Return every record below exactly as given, images excluded.

Plain-text document sources:
┄┄┄┄┄┄

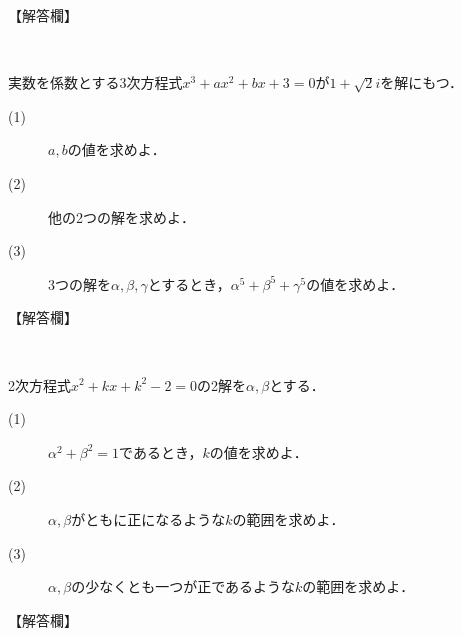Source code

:\documentclass[b5paper]{jsarticle}
\begin{document}
【解答欄】

\newpage


　


\newpage
\toi%

実数を係数とする3次方程式$x^3+ax^2+bx+3=0$が$1+\sqrt2 i$を解にもつ．
\begin{description}
\item[(1)] $a,b$の値を求めよ．
\item[(2)]  他の2つの解を求めよ．
\item[(3)] 3つの解を$\alpha ,\beta ,\gamma$とするとき，$\alpha^5+\beta^5+\gamma^5$の値を求めよ．
\end{description}

【解答欄】

\newpage

　


\newpage
\toi%


2次方程式$x^2+kx+k^2-2=0$の2解を$\alpha ,\beta$とする．
\begin{description}
\item[(1)] $\alpha^2+\beta^2=1$であるとき，$k$の値を求めよ．
\item[(2)] $\alpha ,\beta$がともに正になるような$k$の範囲を求めよ．
\item[(3)] $\alpha ,\beta$の少なくとも一つが正であるような$k$の範囲を求めよ．
\end{description}

【解答欄】

\newpage


　



\newpage
\end{document}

┄┄┄┄┄┄

- Answer space
Source code

:\documentclass[b5paper]{jsarticle}
\begin{document}
【解答欄】

\newpage


　


\newpage
\toi%

実数を係数とする3次方程式$x^3+ax^2+bx+3=0$が$1+\sqrt2 i$を解にもつ．
\begin{description}
\item[(1)] $a,b$の値を求めよ．
\item[(2)]  他の2つの解を求めよ．
\item[(3)] 3つの解を$\alpha ,\beta ,\gamma$とするとき，$\alpha^5+\beta^5+\gamma^5$の値を求めよ．
\end{description}

【解答欄】

\newpage

　


\newpage
\toi%


2次方程式$x^2+kx+k^2-2=0$の2解を$\alpha ,\beta$とする．
\begin{description}
\item[(1)] $\alpha^2+\beta^2=1$であるとき，$k$の値を求めよ．
\item[(2)] $\alpha ,\beta$がともに正になるような$k$の範囲を求めよ．
\item[(3)] $\alpha ,\beta$の少なくとも一つが正であるような$k$の範囲を求めよ．
\end{description}

【解答欄】

\newpage


　



\newpage
\end{document}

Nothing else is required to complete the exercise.